Managing a chess engine cluster with Runa


Chess engine cluster

Now that two children are living at the house I installed some electric heaters in the rooms that we are using before the winter but when the temperatures got cold I needed something for the main room that we are not using yet.

Instead of installing another two heaters there I decided to buy a couple of old Dell PowerEdge R710 servers and move them in a StarTech 18U rack with two Eaton UPS, a TP-Link TL-SG1024 switch, and my old Sun Fire V20z servers.

I bought two Intel Xeon X5650 processors (12 threads at 2.66 GHz) and replaced some failed RAM sticks in one of the server (that I got for free) to bring the total to 144GB of RAM.

With that much computing power, and new electrical system for the house that I started installing last summer, I was finally able to properly test new versions of my chess engine Little Wing.

Indeed for every change to the code I need to run tens of thousand of very short games against other chess engines to see if the change is positive or negative. That takes a lot of time, even on many threads.

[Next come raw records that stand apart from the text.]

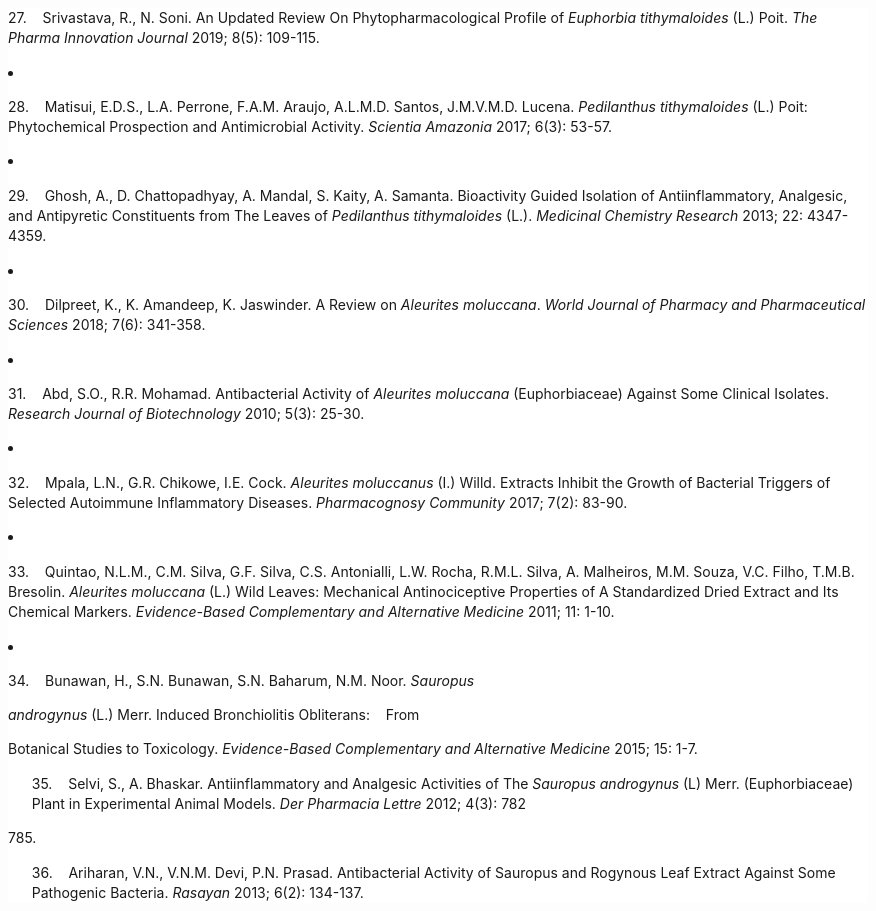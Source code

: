 <p><span class="font4">27. &nbsp;&nbsp;&nbsp;Srivastava, R., N. Soni. An Updated Review On Phytopharmacological Profile of </span><span class="font4" style="font-style:italic;">Euphorbia tithymaloides </span><span class="font4">(L.) Poit. </span><span class="font4" style="font-style:italic;">The Pharma Innovation Journal</span><span class="font4"> 2019; 8(5): 109-115.</span></p></li>
<li>
<p><span class="font4">28. &nbsp;&nbsp;&nbsp;Matisui, E.D.S., L.A. Perrone, F.A.M. Araujo, A.L.M.D. Santos, J.M.V.M.D. Lucena. </span><span class="font4" style="font-style:italic;">Pedilanthus tithymaloides </span><span class="font4">(L.) Poit: Phytochemical Prospection and Antimicrobial Activity. </span><span class="font4" style="font-style:italic;">Scientia Amazonia</span><span class="font4"> 2017; 6(3): 53-57.</span></p></li>
<li>
<p><span class="font4">29. &nbsp;&nbsp;&nbsp;Ghosh, A., D. Chattopadhyay, A. Mandal, S. Kaity, A. Samanta. Bioactivity Guided Isolation of Antiinflammatory, Analgesic, and Antipyretic Constituents from The Leaves of </span><span class="font4" style="font-style:italic;">Pedilanthus tithymaloides </span><span class="font4">(L.). </span><span class="font4" style="font-style:italic;">Medicinal Chemistry Research </span><span class="font4">2013; 22: 4347-4359.</span></p></li>
<li>
<p><span class="font4">30. &nbsp;&nbsp;&nbsp;Dilpreet, K., K. Amandeep, K. Jaswinder. A Review on </span><span class="font4" style="font-style:italic;">Aleurites moluccana</span><span class="font4">. </span><span class="font4" style="font-style:italic;">World Journal of Pharmacy and Pharmaceutical Sciences</span><span class="font4"> 2018; 7(6): 341-358.</span></p></li>
<li>
<p><span class="font4">31. &nbsp;&nbsp;&nbsp;Abd, S.O., R.R. Mohamad. Antibacterial Activity of </span><span class="font4" style="font-style:italic;">Aleurites moluccana</span><span class="font4"> (Euphorbiaceae) Against Some Clinical Isolates. </span><span class="font4" style="font-style:italic;">Research Journal of Biotechnology</span><span class="font4"> 2010; 5(3): 25-30.</span></p></li>
<li>
<p><span class="font4">32. &nbsp;&nbsp;&nbsp;Mpala, L.N., G.R. Chikowe, I.E. Cock. </span><span class="font4" style="font-style:italic;">Aleurites moluccanus</span><span class="font4"> (I.) Willd. Extracts Inhibit the Growth of Bacterial Triggers of Selected Autoimmune Inflammatory Diseases. </span><span class="font4" style="font-style:italic;">Pharmacognosy Community</span><span class="font4"> 2017; 7(2): 83-90.</span></p></li>
<li>
<p><span class="font4">33. &nbsp;&nbsp;&nbsp;Quintao, N.L.M., C.M. Silva, G.F. Silva, C.S. Antonialli, L.W. Rocha, R.M.L. Silva, A. Malheiros, M.M. Souza, V.C. Filho, T.M.B. Bresolin. </span><span class="font4" style="font-style:italic;">Aleurites moluccana</span><span class="font4"> (L.) Wild Leaves: Mechanical Antinociceptive Properties of A Standardized Dried Extract and Its Chemical Markers. </span><span class="font4" style="font-style:italic;">Evidence-Based Complementary and Alternative Medicine</span><span class="font4"> 2011; 11: 1-10.</span></p></li>
<li>
<p><span class="font4">34. &nbsp;&nbsp;&nbsp;Bunawan, H., S.N. Bunawan, S.N. Baharum, N.M. Noor. </span><span class="font4" style="font-style:italic;">Sauropus</span></p></li></ul>
<p><span class="font4" style="font-style:italic;">androgynus</span><span class="font4"> (L.) Merr. Induced Bronchiolitis Obliterans: &nbsp;&nbsp;&nbsp;From</span></p>
<p><span class="font4">Botanical Studies to Toxicology. </span><span class="font4" style="font-style:italic;">Evidence-Based Complementary and Alternative Medicine</span><span class="font4"> 2015; 15: 1-7.</span></p>
<ul style="list-style:none;"><li>
<p><span class="font4">35. &nbsp;&nbsp;&nbsp;Selvi, S., A. Bhaskar. Antiinflammatory and Analgesic Activities of The </span><span class="font4" style="font-style:italic;">Sauropus androgynus</span><span class="font4"> (L) Merr. (Euphorbiaceae) Plant in Experimental Animal Models. </span><span class="font4" style="font-style:italic;">Der Pharmacia Lettre</span><span class="font4"> 2012; 4(3): 782</span></p></li></ul>
<p><span class="font4">785.</span></p>
<ul style="list-style:none;"><li>
<p><span class="font4">36. &nbsp;&nbsp;&nbsp;Ariharan, V.N., V.N.M. Devi, P.N. Prasad. Antibacterial Activity of Sauropus and Rogynous Leaf Extract Against Some Pathogenic Bacteria. </span><span class="font4" style="font-style:italic;">Rasayan</span><span class="font4"> 2013; 6(2): 134-137.</span></p></li>
<li>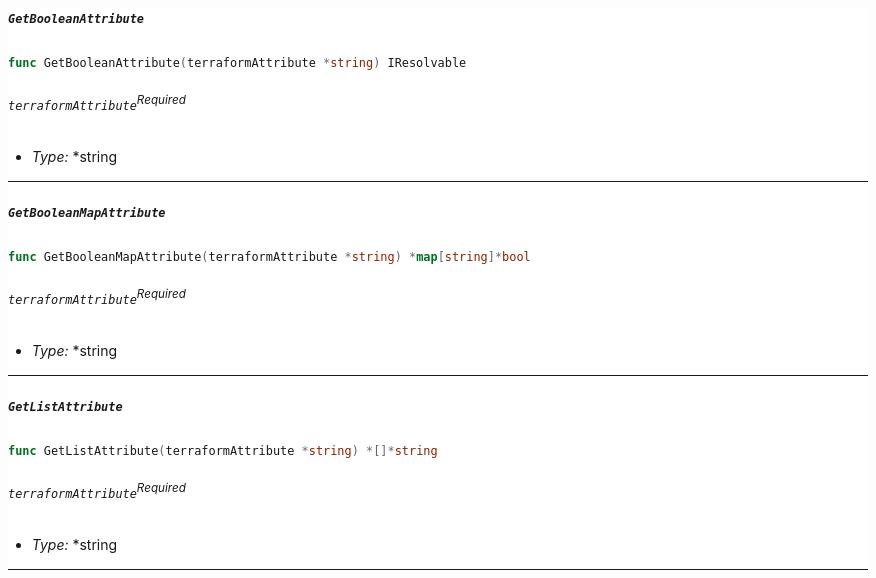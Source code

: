 ##### `GetBooleanAttribute` <a name="GetBooleanAttribute" id="@cdktf/provider-opentelekomcloud.dataOpentelekomcloudIdentityCredentialV3.DataOpentelekomcloudIdentityCredentialV3.getBooleanAttribute"></a>

```go
func GetBooleanAttribute(terraformAttribute *string) IResolvable
```

###### `terraformAttribute`<sup>Required</sup> <a name="terraformAttribute" id="@cdktf/provider-opentelekomcloud.dataOpentelekomcloudIdentityCredentialV3.DataOpentelekomcloudIdentityCredentialV3.getBooleanAttribute.parameter.terraformAttribute"></a>

- *Type:* *string

---

##### `GetBooleanMapAttribute` <a name="GetBooleanMapAttribute" id="@cdktf/provider-opentelekomcloud.dataOpentelekomcloudIdentityCredentialV3.DataOpentelekomcloudIdentityCredentialV3.getBooleanMapAttribute"></a>

```go
func GetBooleanMapAttribute(terraformAttribute *string) *map[string]*bool
```

###### `terraformAttribute`<sup>Required</sup> <a name="terraformAttribute" id="@cdktf/provider-opentelekomcloud.dataOpentelekomcloudIdentityCredentialV3.DataOpentelekomcloudIdentityCredentialV3.getBooleanMapAttribute.parameter.terraformAttribute"></a>

- *Type:* *string

---

##### `GetListAttribute` <a name="GetListAttribute" id="@cdktf/provider-opentelekomcloud.dataOpentelekomcloudIdentityCredentialV3.DataOpentelekomcloudIdentityCredentialV3.getListAttribute"></a>

```go
func GetListAttribute(terraformAttribute *string) *[]*string
```

###### `terraformAttribute`<sup>Required</sup> <a name="terraformAttribute" id="@cdktf/provider-opentelekomcloud.dataOpentelekomcloudIdentityCredentialV3.DataOpentelekomcloudIdentityCredentialV3.getListAttribute.parameter.terraformAttribute"></a>

- *Type:* *string

---
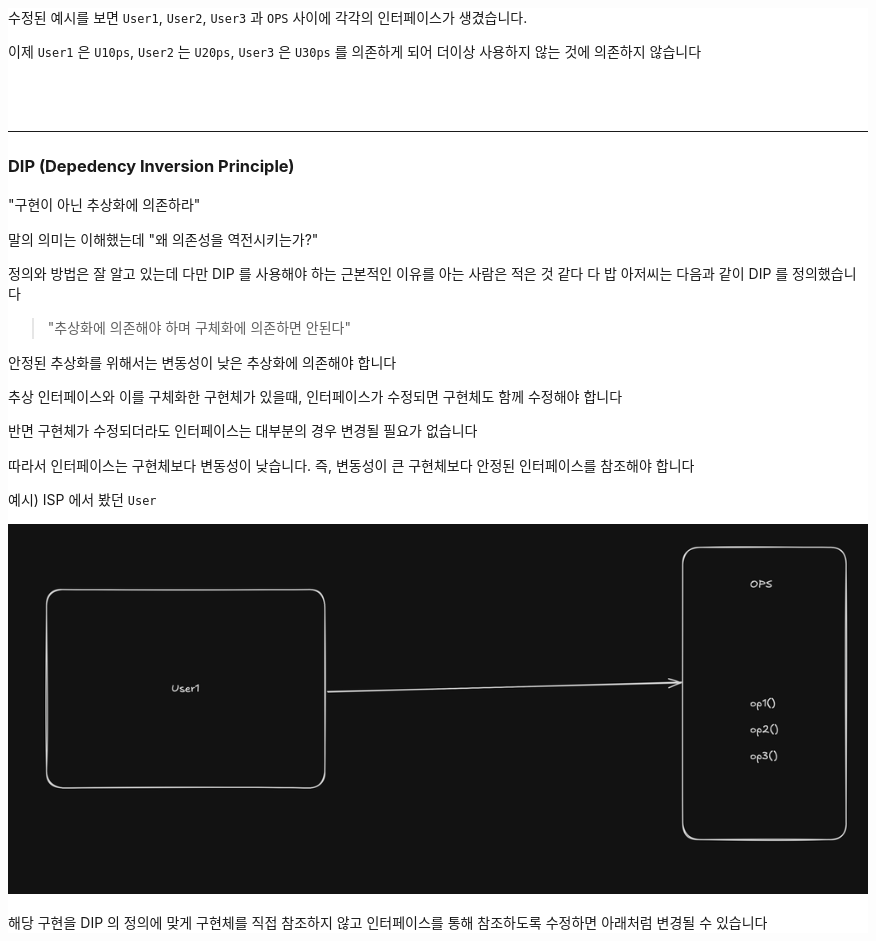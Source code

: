 수정된 예시를 보면 `User1`, `User2`, `User3` 과 `OPS` 사이에 각각의 인터페이스가 생겼습니다.

이제 `User1` 은 `U10ps`, `User2` 는 `U20ps`, `User3` 은 `U30ps` 를 의존하게 되어 더이상 사용하지 않는 것에 의존하지 않습니다

</br>
</br>

---

### DIP (Depedency Inversion Principle)

"구현이 아닌 추상화에 의존하라"

말의 의미는 이해했는데 "왜 의존성을 역전시키는가?"

정의와 방법은 잘 알고 있는데 다만 DIP 를 사용해야 하는 근본적인 이유를 아는 사람은 적은 것 같다
다
밥 아저씨는 다음과 같이 DIP 를 정의했습니다

> "추상화에 의존해야 하며 구체화에 의존하면 안된다"

안정된 추상화를 위해서는 변동성이 낮은 추상화에 의존해야 합니다

추상 인터페이스와 이를 구체화한 구현체가 있을때, 인터페이스가 수정되면 구현체도 함께 수정해야 합니다

반면 구현체가 수정되더라도 인터페이스는 대부분의 경우 변경될 필요가 없습니다

따라서 인터페이스는 구현체보다 변동성이 낮습니다. 즉, 변동성이 큰 구현체보다 안정된 인터페이스를 참조해야 합니다

예시) ISP 에서 봤던 `User`

![dip1](./img/dip1.png)

해당 구현을 DIP 의 정의에 맞게 구현체를 직접 참조하지 않고 인터페이스를 통해 참조하도록 수정하면 아래처럼 변경될 수 있습니다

At first I used SSH and Screen to run a script that would launch the games on the two servers but this got old pretty fast. I needed to automate the process.


So I started working on Runa, a Ruby on Rails app to run scripts on multiple servers and get the results from anywhere (web, email, integrations...).

The interface is quite simple but easy to use and just what I need for my chess engine. It might also be interesting for other people, we'll see. And instead of running on premise it could also easily run in the cloud and launch virtual machines to run the scripts.

I created a domain for the app at and published the code on GitHub with a MIT licence.

BTW: the cluster is working very well to heat up the room in winter but I'll have to shut it down in summer. I can see a new habit forming of working on my chess engine every winter to help warming up the house.